Comprend-on maintenant l'aberration du raisonnement de notre expert en spinozisme? En proposant de remédier à Friedman ou Hayek par Spinoza, notre penzeur propose tout bonnement de guérir des conséquences immanentistes par l'adjonction des causes - immanentistes. L'absurdité de ce raisonnement n'est pas seulement finaliste. Elle est aussi chronologique, puisqu'on ne revient jamais en arrière et que l'on peut seulement adapter les produits du passé aux réalités du présent. Ce n'est certainement pas de l'ancêtre empoisonneur dont on a besoin pour guérir l'empoisonné en stade terminal, quand bien même ce chef empoisonneur aurait eu l'outrecuidance de poser une question quasi médicale : que peut un corps?
Question célébrée par toute la clique postmoderne, Deleuze en tête, comme la question géniale par excellence. Malheureusement, Spinoza n'est qu'un symptôme, comme Nietzsche après lui. Spinoza annonce l'immanentisme, quand Nieztsche annonce l'immanentisme tardif et dégénéré - la fin de l'immanentisme. Nieztsche clôt la prophétie que Spinoza avait ouverte. Spinoza et Nieztsche : symptômes géniaux peut-être, mais symptômes de l'immanentisme.
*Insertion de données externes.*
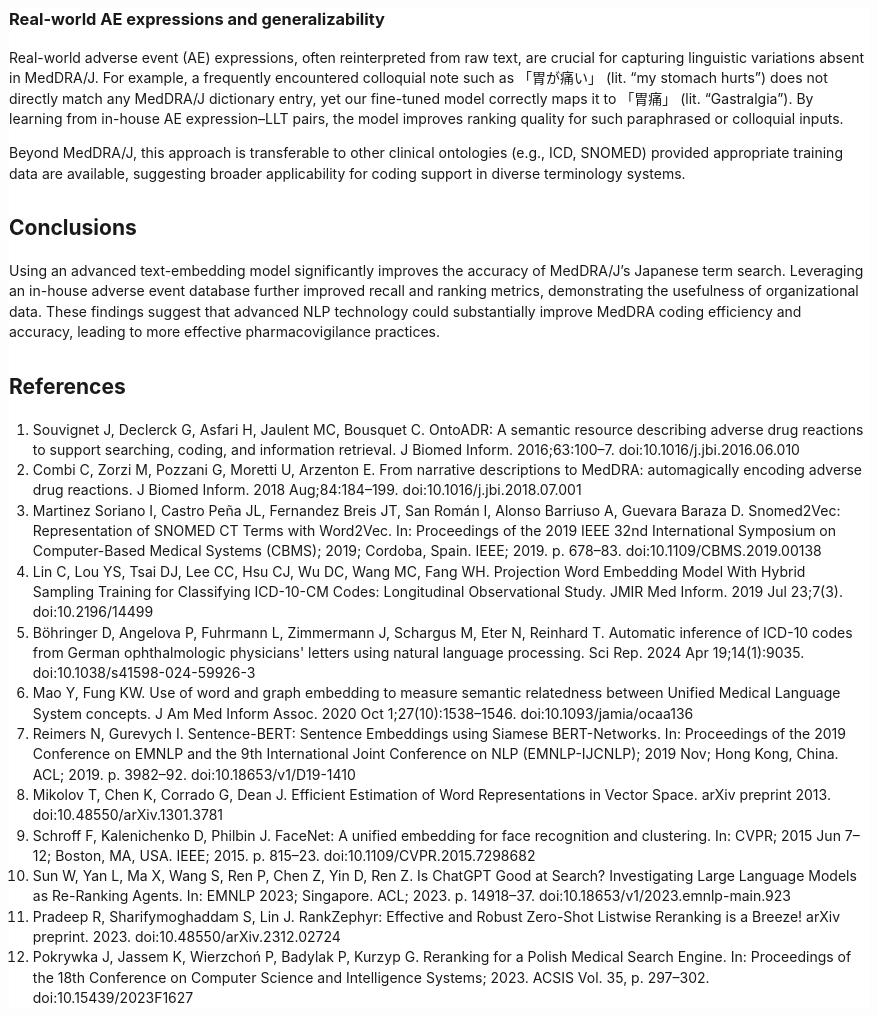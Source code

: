 ### Real-world AE expressions and generalizability

Real-world adverse event (AE) expressions, often reinterpreted from raw text, are crucial for capturing linguistic variations absent in MedDRA/J. For example, a frequently encountered colloquial note such as 「胃が痛い」 (lit. “my stomach hurts”) does not directly match any MedDRA/J dictionary entry, yet our fine-tuned model correctly maps it to 「胃痛」 (lit. “Gastralgia”). By learning from in-house AE expression–LLT pairs, the model improves ranking quality for such paraphrased or colloquial inputs.

Beyond MedDRA/J, this approach is transferable to other clinical ontologies (e.g., ICD, SNOMED) provided appropriate training data are available, suggesting broader applicability for coding support in diverse terminology systems.

## Conclusions

Using an advanced text-embedding model significantly improves the accuracy of MedDRA/J’s Japanese term search. Leveraging an in-house adverse event database further improved recall and ranking metrics, demonstrating the usefulness of organizational data. These findings suggest that advanced NLP technology could substantially improve MedDRA coding efficiency and accuracy, leading to more effective pharmacovigilance practices.

## References

1. Souvignet J, Declerck G, Asfari H, Jaulent MC, Bousquet C. OntoADR: A semantic resource describing adverse drug reactions to support searching, coding, and information retrieval. J Biomed Inform. 2016;63:100–7. doi:10.1016/j.jbi.2016.06.010
2. Combi C, Zorzi M, Pozzani G, Moretti U, Arzenton E. From narrative descriptions to MedDRA: automagically encoding adverse drug reactions. J Biomed Inform. 2018 Aug;84:184–199. doi:10.1016/j.jbi.2018.07.001
3. Martinez Soriano I, Castro Peña JL, Fernandez Breis JT, San Román I, Alonso Barriuso A, Guevara Baraza D. Snomed2Vec: Representation of SNOMED CT Terms with Word2Vec. In: Proceedings of the 2019 IEEE 32nd International Symposium on Computer-Based Medical Systems (CBMS); 2019; Cordoba, Spain. IEEE; 2019. p. 678–83. doi:10.1109/CBMS.2019.00138
4. Lin C, Lou YS, Tsai DJ, Lee CC, Hsu CJ, Wu DC, Wang MC, Fang WH. Projection Word Embedding Model With Hybrid Sampling Training for Classifying ICD-10-CM Codes: Longitudinal Observational Study. JMIR Med Inform. 2019 Jul 23;7(3). doi:10.2196/14499
5. Böhringer D, Angelova P, Fuhrmann L, Zimmermann J, Schargus M, Eter N, Reinhard T. Automatic inference of ICD-10 codes from German ophthalmologic physicians' letters using natural language processing. Sci Rep. 2024 Apr 19;14(1):9035. doi:10.1038/s41598-024-59926-3
6. Mao Y, Fung KW. Use of word and graph embedding to measure semantic relatedness between Unified Medical Language System concepts. J Am Med Inform Assoc. 2020 Oct 1;27(10):1538–1546. doi:10.1093/jamia/ocaa136
7. Reimers N, Gurevych I. Sentence-BERT: Sentence Embeddings using Siamese BERT-Networks. In: Proceedings of the 2019 Conference on EMNLP and the 9th International Joint Conference on NLP (EMNLP-IJCNLP); 2019 Nov; Hong Kong, China. ACL; 2019. p. 3982–92. doi:10.18653/v1/D19-1410
8. Mikolov T, Chen K, Corrado G, Dean J. Efficient Estimation of Word Representations in Vector Space. arXiv preprint 2013. doi:10.48550/arXiv.1301.3781
9. Schroff F, Kalenichenko D, Philbin J. FaceNet: A unified embedding for face recognition and clustering. In: CVPR; 2015 Jun 7–12; Boston, MA, USA. IEEE; 2015. p. 815–23. doi:10.1109/CVPR.2015.7298682
10. Sun W, Yan L, Ma X, Wang S, Ren P, Chen Z, Yin D, Ren Z. Is ChatGPT Good at Search? Investigating Large Language Models as Re-Ranking Agents. In: EMNLP 2023; Singapore. ACL; 2023. p. 14918–37. doi:10.18653/v1/2023.emnlp-main.923
11. Pradeep R, Sharifymoghaddam S, Lin J. RankZephyr: Effective and Robust Zero-Shot Listwise Reranking is a Breeze! arXiv preprint. 2023. doi:10.48550/arXiv.2312.02724
12. Pokrywka J, Jassem K, Wierzchoń P, Badylak P, Kurzyp G. Reranking for a Polish Medical Search Engine. In: Proceedings of the 18th Conference on Computer Science and Intelligence Systems; 2023. ACSIS Vol. 35, p. 297–302. doi:10.15439/2023F1627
Et dans cette hiérarchie symptomatique des symptômes, force est de constater que tous les symptômes ne se valent pas : le libéralisme est très inférieur au spinozisme, et l'ultralibéralisme est une caricature franchement décadente et grossière - que les libéraux classiques dénoncent avec théâtralité. Il est vrai que le processus immanentiste mène au néant et que le chemin du sensible vers le néant implique fatalement (dans tous les sens du terme) la dégradation qualitative des idées et des productions matérielles. Dans ce jeu de dupes, nous en sommes à la phase terminale : où l'on propose de guérir d'un effet par sa cause.